Sometimes the best indication of what Gazprom is going to do is what they specifically insist they won’t do. Perhaps for this reason, rumors on European markets that Gazprom is interested in acquiring the French steel pipe manufacturer Vallourec simply won’t die down, despite the Russians’ repeated statements that they are not interested in this acquisition.

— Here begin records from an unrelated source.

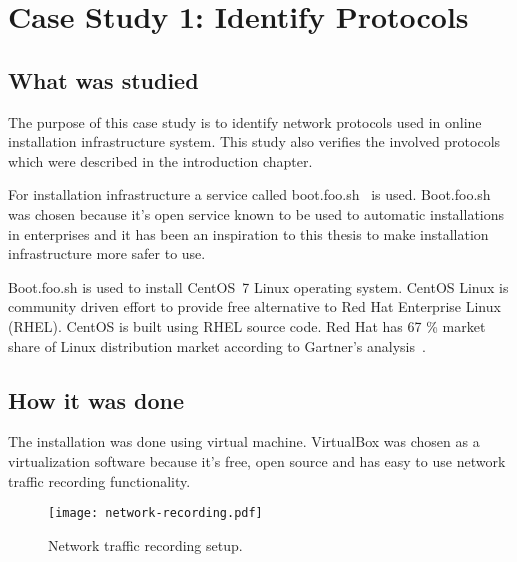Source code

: 



\section{Case Study 1: Identify Protocols}
\label{sec:casestudy1}

\subsection{What was studied}

The purpose of this case study is to identify network protocols used
in online installation infrastructure system. This study also verifies
the involved protocols which were described in the introduction
chapter.

For installation infrastructure a service called
boot.foo.sh~\cite{boot-foo-sh} is used. Boot.foo.sh was chosen because
it's open service known to be used to automatic installations in
enterprises and it has been an inspiration to this thesis to make
installation infrastructure more safer to use.

Boot.foo.sh is used to install CentOS~7 Linux operating system. CentOS
Linux is community driven effort to provide free alternative to Red
Hat Enterprise Linux (RHEL). CentOS is built using RHEL source
code. Red Hat has 67 \% market share of Linux distribution market
according to Gartner's analysis~\cite{gartner-redhat}.

\subsection{How it was done}

The installation was done using virtual machine. VirtualBox was chosen
as a virtualization software because it's free, open source and has
easy to use network traffic recording functionality.

\begin{figure}[h]
  \texttt{[image: network-recording.pdf]}
  \caption{Network traffic recording setup.\label{fig:network-recording}}
\end{figure}

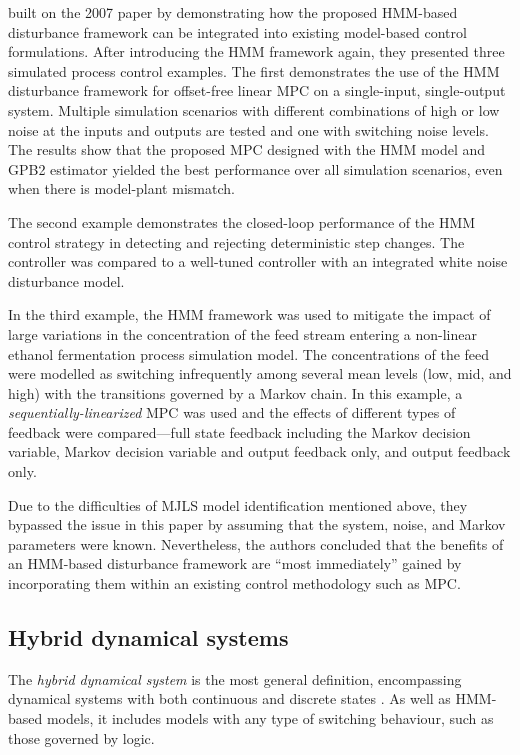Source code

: \cite{wong_realistic_2009} built on the 2007 paper by demonstrating how the proposed \gls{HMM}-based disturbance framework can be integrated into existing model-based control formulations. After introducing the \gls{HMM} framework again, they presented three simulated process control examples. The first demonstrates the use of the \gls{HMM} disturbance framework for offset-free linear \gls{MPC} on a single-input, single-output system. Multiple simulation scenarios with different combinations of high or low noise at the inputs and outputs are tested and one with switching noise levels. The results show that the proposed \gls{MPC} designed with the \gls{HMM} model and \gls{GPB2} estimator yielded the best performance over all simulation scenarios, even when there is model-plant mismatch.

The second example demonstrates the closed-loop performance of the \gls{HMM} control strategy in detecting and rejecting deterministic step changes. The controller was compared to a well-tuned controller with an integrated white noise disturbance model.

In the third example, the \gls{HMM} framework was used to mitigate the impact of large variations in the concentration of the feed stream entering a non-linear ethanol fermentation process simulation model. The concentrations of the feed were modelled as switching infrequently among several mean levels (low, mid, and high) with the transitions governed by a Markov chain. In this example, a \textit{sequentially-linearized} \gls{MPC} \citep{lee_extended_1994} was used and the effects of different types of feedback were compared---full state feedback including the Markov decision variable, Markov decision variable and output feedback only, and output feedback only.

Due to the difficulties of \gls{MJLS} model identification mentioned above, they bypassed the issue in this paper by assuming that the system, noise, and Markov parameters were known. Nevertheless, the authors concluded that the benefits of an \gls{HMM}-based disturbance framework are ``most immediately'' gained by incorporating them within an existing control methodology such as \gls{MPC}.

\subsection{Hybrid dynamical systems} \label{sec:lit-hybrid}

The \textit{hybrid dynamical system} is the most general definition, encompassing dynamical systems with both continuous and discrete states \citep{van_der_schaft_introduction_2000}. As well as \gls{HMM}-based models, it includes models with any type of switching behaviour, such as those governed by logic.

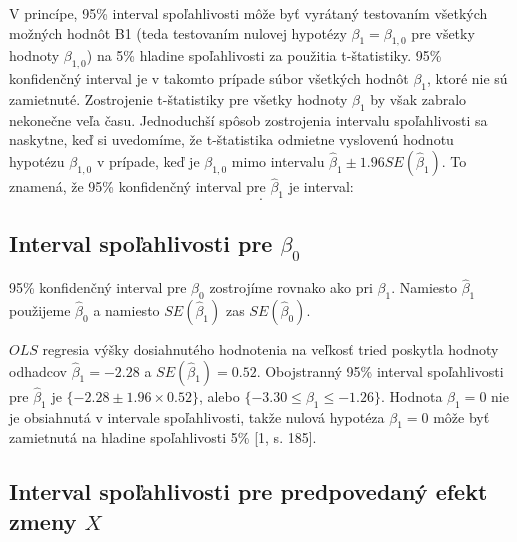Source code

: \documentclass[]{tukediphc}
\begin{document}
V princípe, 95\% interval spoľahlivosti môže byť vyrátaný testovaním všetkých možných hodnôt B1 (teda testovaním nulovej hypotézy $\beta_{1} = \beta_{1, 0}$ pre všetky hodnoty $\beta_{1, 0}$) na 5\% hladine spoľahlivosti za použitia t-štatistiky. 95\% konfidenčný interval je v takomto prípade súbor všetkých hodnôt $\beta_{1}$, ktoré nie sú zamietnuté. Zostrojenie t-štatistiky pre všetky hodnoty $\beta_{1}$ by však zabralo nekonečne veľa času. 
Jednoduchší spôsob zostrojenia intervalu spoľahlivosti sa naskytne, keď si uvedomíme, že t-štatistika odmietne vyslovenú hodnotu hypotézu $\beta_{1, 0}$ v prípade, keď je $\beta_{1, 0}$ mimo intervalu $\hat\beta_{1} \pm 1.96SE(\hat\beta_{1})$. To znamená, že 95\% konfidenčný interval pre $\hat\beta_{1}$ je interval: 
\begin{equation}
    [\hat\beta_{1} - 1.96SE(\hat\beta_{1}) \ , \ \hat\beta_{1} + 1.96SE(\hat\beta_{1})].
\end{equation}

\subsection{Interval spoľahlivosti pre $\beta_0$}

95\% konfidenčný interval pre $\beta_0$ zostrojíme rovnako ako pri $\beta_1$. Namiesto $\hat\beta_1$  použijeme $\hat\beta_0$  a namiesto $SE(\hat\beta_{1})$ zas $SE(\hat\beta_{0})$.

$OLS$ regresia výšky dosiahnutého hodnotenia na veľkosť tried poskytla hodnoty odhadcov $\hat\beta_{1} = -2.28$ a $SE(\hat\beta_{1}) = 0.52$. Obojstranný 95\% interval spoľahlivosti pre $\hat\beta_{1}$ je $\{-2.28 \pm 1.96 \times 0.52\}$, alebo $\{-3.30 \leq \beta_{1} \leq -1.26\}$. Hodnota $\beta_{1} = 0$ nie je obsiahnutá v intervale spoľahlivosti, takže nulová hypotéza $\beta_{1} = 0$ môže byť zamietnutá na hladine spoľahlivosti 5\% [1, s. 185]. 

\subsection{Interval spoľahlivosti pre predpovedaný efekt zmeny $X$}
\end{document}
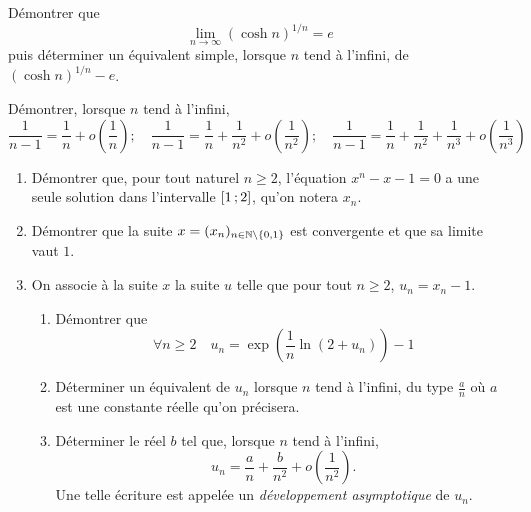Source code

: \begin{exercice}
    Démontrer que \[\lim\limits_{n\to \infty} (\cosh n)^{1/n} = e\] puis déterminer un équivalent simple, lorsque \(n\) tend à l'infini, de \((\cosh n)^{1/n} - e\).
\end{exercice}
\begin{exercice}
    Démontrer, lorsque \(n\) tend à l'infini,
    \[ \frac{1}{n-1} = \frac{1}{n} + o\left(\frac{1}{n}\right); \quad \frac{1}{n-1} = \frac{1}{n} + \frac{1}{n^2} + o\left(\frac{1}{n^2}\right); \quad \frac{1}{n-1} = \frac{1}{n} + \frac{1}{n^2}+ \frac{1}{n^3} + o\left(\frac{1}{n^3}\right)\]
\end{exercice}
\begin{exercice}
    \begin{enumerate}
        \item Démontrer que, pour tout naturel \(n \geqslant 2\), l'équation \(x^n-x-1=0\) a une seule solution dans l'intervalle \(\left[ 1 \, ;  2 \right]\), qu'on notera \(x_n\).
        \item Démontrer que la suite \(x = (x_n)_{n \in \mathbb{N}\setminus\{0,1\}}\) est convergente et que sa limite vaut \(1\).
        \item On associe à la suite \(x\) la suite \(u\) telle que pour tout \(n \geqslant 2\), \(u_n=x_n-1\).
            \begin{enumerate}
                \item Démontrer que 
                    \[\forall n \geqslant 2 \quad u_n = \exp\left(\frac{1}{n}\ln(2+u_n)\right)-1\]
                \item Déterminer un équivalent de \(u_n\) lorsque \(n\) tend à l'infini, du type \(\frac{a}{n}\) où \(a\) est une constante réelle qu'on précisera.
                \item Déterminer le réel \(b\) tel que, lorsque \(n\) tend à l'infini,
                    \[u_n = \frac{a}{n} + \frac{b}{n^2} +o\left(\frac{1}{n^2}\right).\]
                    Une telle écriture est appelée un \emph{développement asymptotique} de \(u_n\).
            \end{enumerate}
    \end{enumerate}
\end{exercice}
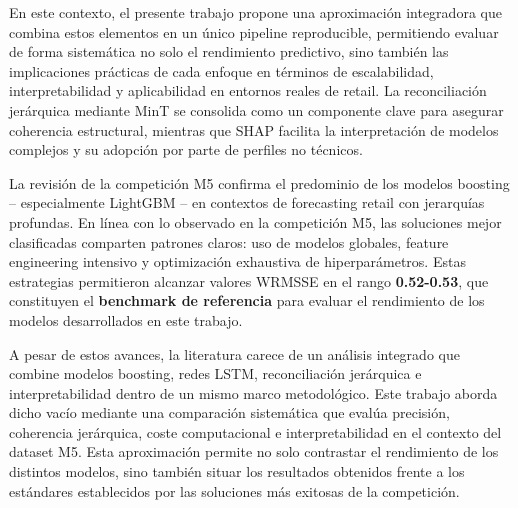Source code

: \documentclass[IB,BIB]{TFUOC}%
\begin{document}
En este contexto, el presente trabajo propone una aproximación integradora que combina estos elementos en un único pipeline reproducible, permitiendo evaluar de forma sistemática no solo el rendimiento predictivo, sino también las implicaciones prácticas de cada enfoque en términos de escalabilidad, interpretabilidad y aplicabilidad en entornos reales de retail.
La reconciliación jerárquica mediante MinT se
consolida como un componente clave para asegurar coherencia estructural,
mientras que SHAP facilita la interpretación de modelos complejos y su
adopción por parte de perfiles no técnicos.

La revisión de la competición M5 confirma el predominio de los modelos
boosting -- especialmente LightGBM -- en contextos de forecasting retail
con jerarquías profundas. En línea con lo observado en la competición
M5, las soluciones mejor clasificadas comparten patrones claros: uso de
modelos globales, feature engineering intensivo y optimización
exhaustiva de hiperparámetros. Estas estrategias permitieron alcanzar
valores WRMSSE en el rango \textbf{0.52-0.53}, que constituyen el
\textbf{benchmark de referencia} para evaluar el rendimiento de los
modelos desarrollados en este trabajo.

A pesar de estos avances, la literatura carece de un análisis integrado
que combine modelos boosting, redes LSTM, reconciliación jerárquica e
interpretabilidad dentro de un mismo marco metodológico. Este trabajo
aborda dicho vacío mediante una comparación sistemática que evalúa
precisión, coherencia jerárquica, coste computacional e
interpretabilidad en el contexto del dataset M5. Esta aproximación
permite no solo contrastar el rendimiento de los distintos modelos, sino
también situar los resultados obtenidos frente a los estándares
establecidos por las soluciones más exitosas de la competición.

\cleardoublepage
\pagestyle{plain}



\end{document}
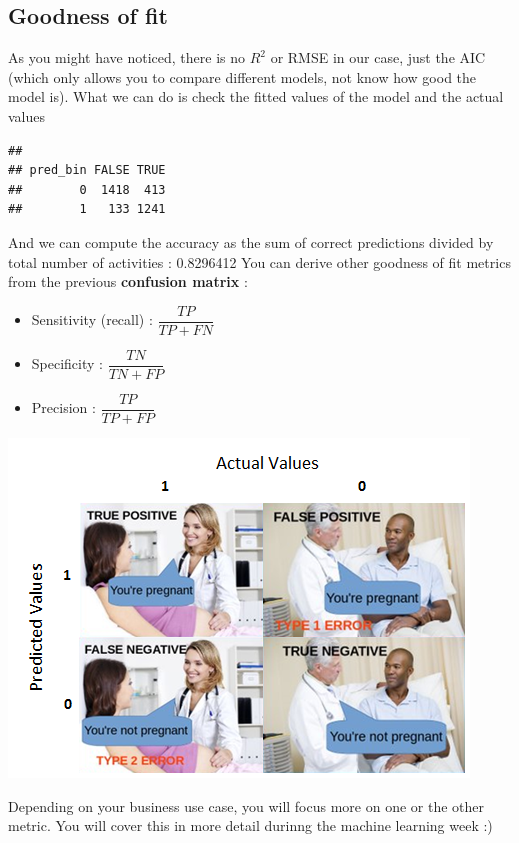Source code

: \documentclass[
]{book}
\newenvironment{Shaded}{\begin{snugshade}}{\end{snugshade}}
\newcommand{\DataTypeTok}[1]{\textcolor[rgb]{0.13,0.29,0.53}{#1}}
\newcommand{\DecValTok}[1]{\textcolor[rgb]{0.00,0.00,0.81}{#1}}
\newcommand{\KeywordTok}[1]{\textcolor[rgb]{0.13,0.29,0.53}{\textbf{#1}}}
\newcommand{\NormalTok}[1]{#1}
\newcommand{\OperatorTok}[1]{\textcolor[rgb]{0.81,0.36,0.00}{\textbf{#1}}}
\newcommand{\StringTok}[1]{\textcolor[rgb]{0.31,0.60,0.02}{#1}}
\providecommand{\tightlist}{%
  \setlength{\itemsep}{0pt}\setlength{\parskip}{0pt}}
\begin{document}
\hypertarget{goodness-of-fit}{%
\subsection{Goodness of fit}\label{goodness-of-fit}}

As you might have noticed, there is no \(R^2\) or RMSE in our case, just the AIC (which only allows you to compare different models, not know how good the model is). What we can do is check the fitted values of the model and the actual values

\begin{Shaded}
\end{Shaded}

\begin{verbatim}
##         
## pred_bin FALSE TRUE
##        0  1418  413
##        1   133 1241
\end{verbatim}

And we can compute the accuracy as the sum of correct predictions divided by total number of activities : 0.8296412
You can derive other goodness of fit metrics from the previous \textbf{confusion matrix} :

\begin{itemize}
\tightlist
\item
  Sensitivity (recall) : \(\dfrac{TP}{TP+FN}\)
\item
  Specificity : \(\dfrac{TN}{TN+FP}\)
\item
  Precision : \(\dfrac{TP}{TP+FP}\)
\end{itemize}

\includegraphics{img/conf_matrix.png}

Depending on your business use case, you will focus more on one or the other metric. You will cover this in more detail durinng the machine learning week :)

  
\end{document}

The Daily Mail, which was one of the first papers to carry the rumor, reports that Vallourec may be prepared to accept an offer from Gazprom for 280 euros a share, and the FT Alphaville Blog estimates that this acquisition could cost Gazprom upwards of 12 billion euros (a small price to pay to contribute to Russia’s revival as a world power). An analysis from Forbes, excepted below, speculates that although Vallourec makes perfect strategic sense for Gazprom, the Russians are especially interested in doing more business in France as opposed to Britain for political reasons. As this potential deal develops further, we are sure to see further controversy and concern. Forbes:
Nomura analyst Xavier Grunauer said that the fact that Gazprom had actually issued an outright denial – often it allows such speculation to waft over it – was itself interesting. “Something may be cooking,” he said. One possibility could be a tie up between the two companies, by which Vallourec supplies Gazprom with specialist services and equipment. Some of Gazprom’s ventures have taken it into inhospitable conditions such as the Shtokman project in the Barent Sea, for which Vallourec could provide steel products. “There may be an opportunity for the French company to help Gazprom in their endeavors,” he said. “It is possible that they may be included in something fairly significant.” One reason that the rumors are refusing to die is that the acquisition of Vallourec would make strategic sense for Gazprom or any energy company trying to tap into new crude supplies as current reserves dry up. Vallourec already provides specialist vertical piping – used for drilling rather than long distance transportation – to some of the world’s leading petroleum companies, such as Total (nyse: TOT – news – people ), Exxon Mobil, Petrobras (nyse: PZE – news – people ) and Royal Dutch Shell (nyse: RDSA – news – people ). One possibility is that the acquisition could be made not by Gazprom directly but by a company linked to it. The fact that it is a French company also counts in Vallourec’s favor when it comes to speculation about Gazprom. As Russia’s relations with Britain have chilled recently, relations with France have got increasingly cosy. A meeting with President Vladimir Putin and France’s President Nicholas Sarkozy was thought to have helped Total score a major victory in becoming the operator of Russia’s Shtokman fields.